Жизнь и смерть. Лицом к лицу
Материал любезно предоставлен Tablet
Я с детства привык, что в нашей семье есть тайны; в основном эти тайны касались Холокоста. И даже если кто‑нибудь из старшего поколения и упоминал нехотя про Аушвиц и восстание в Варшавском гетто, Майданек оставался для моих бабушки и дедушки запретной темой. Родители моего отца — выжившие узники двух концлагерей, и один из них — Майданек. Но, в отличие от Аушвица (второй лагерь, где их держали в заточении) и Треблинки (концлагерь, где ушли в небо дымом 8000 их соседей), о Майданеке им страшно было даже вспоминать. И пока я был маленький, об этом концлагере я не слышал ни слова.

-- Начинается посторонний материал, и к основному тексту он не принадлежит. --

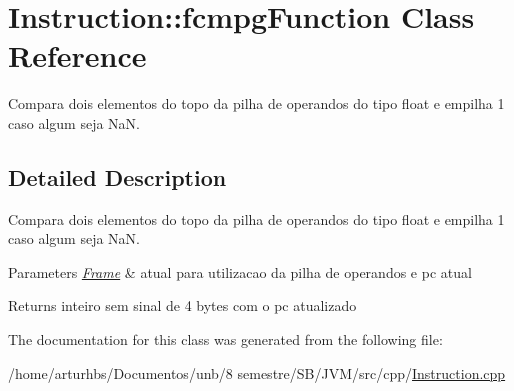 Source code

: \hypertarget{classInstruction_1_1fcmpgFunction}{}\section{Instruction\+:\+:fcmpg\+Function Class Reference}
\label{classInstruction_1_1fcmpgFunction}


Compara dois elementos do topo da pilha de operandos do tipo float e empilha 1 caso algum seja NaN.  




\subsection{Detailed Description}
Compara dois elementos do topo da pilha de operandos do tipo float e empilha 1 caso algum seja NaN. 


\begin{DoxyParams}{Parameters}
{\em \hyperlink{classFrame}{Frame}} & atual para utilizacao da pilha de operandos e pc atual \\
\hline
\end{DoxyParams}
\begin{DoxyReturn}{Returns}
inteiro sem sinal de 4 bytes com o pc atualizado 
\end{DoxyReturn}


The documentation for this class was generated from the following file\+:\begin{DoxyCompactItemize}
\item 
/home/arturhbs/\+Documentos/unb/8 semestre/\+S\+B/\+J\+V\+M/src/cpp/\hyperlink{Instruction_8cpp}{Instruction.\+cpp}\end{DoxyCompactItemize}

Когда, уже повзрослев, я побывал в польском городе — на родине моих предков, доказав тем самым (надеюсь), что готов услышать их истории, бабушка решилась рассказать. Оба они — бабушка в ходе наших бесед, которые я записывал на диктофон, а дедушка — на видеозаписи для Фонда Шоа , сделанной за несколько лет до его смерти, — называли Майданек самым страшным концлагерем. Именно там нацисты заставляли евреев выполнять бессмысленную и мучительную работу. Бабушка с дедушкой вспоминали, как заключенные выкапывали и перетаскивали валуны с одной стороны лагеря, чтобы на следующий день сложить их на другой стороне. Бабушка говорила, что немцы вынуждали женщин использовать эти ямы как отхожее место, и нацисты со сторожевых вышек стреляли по ним как по живым мишеням с тем, чтобы они свалились в зловонную жижу. В Освенциме для отвода глаз был в ходу лживый лозунг — «труд делает свободным», но в Майданеке, по словам дедушки, труд не гарантировал вам ровно ничего.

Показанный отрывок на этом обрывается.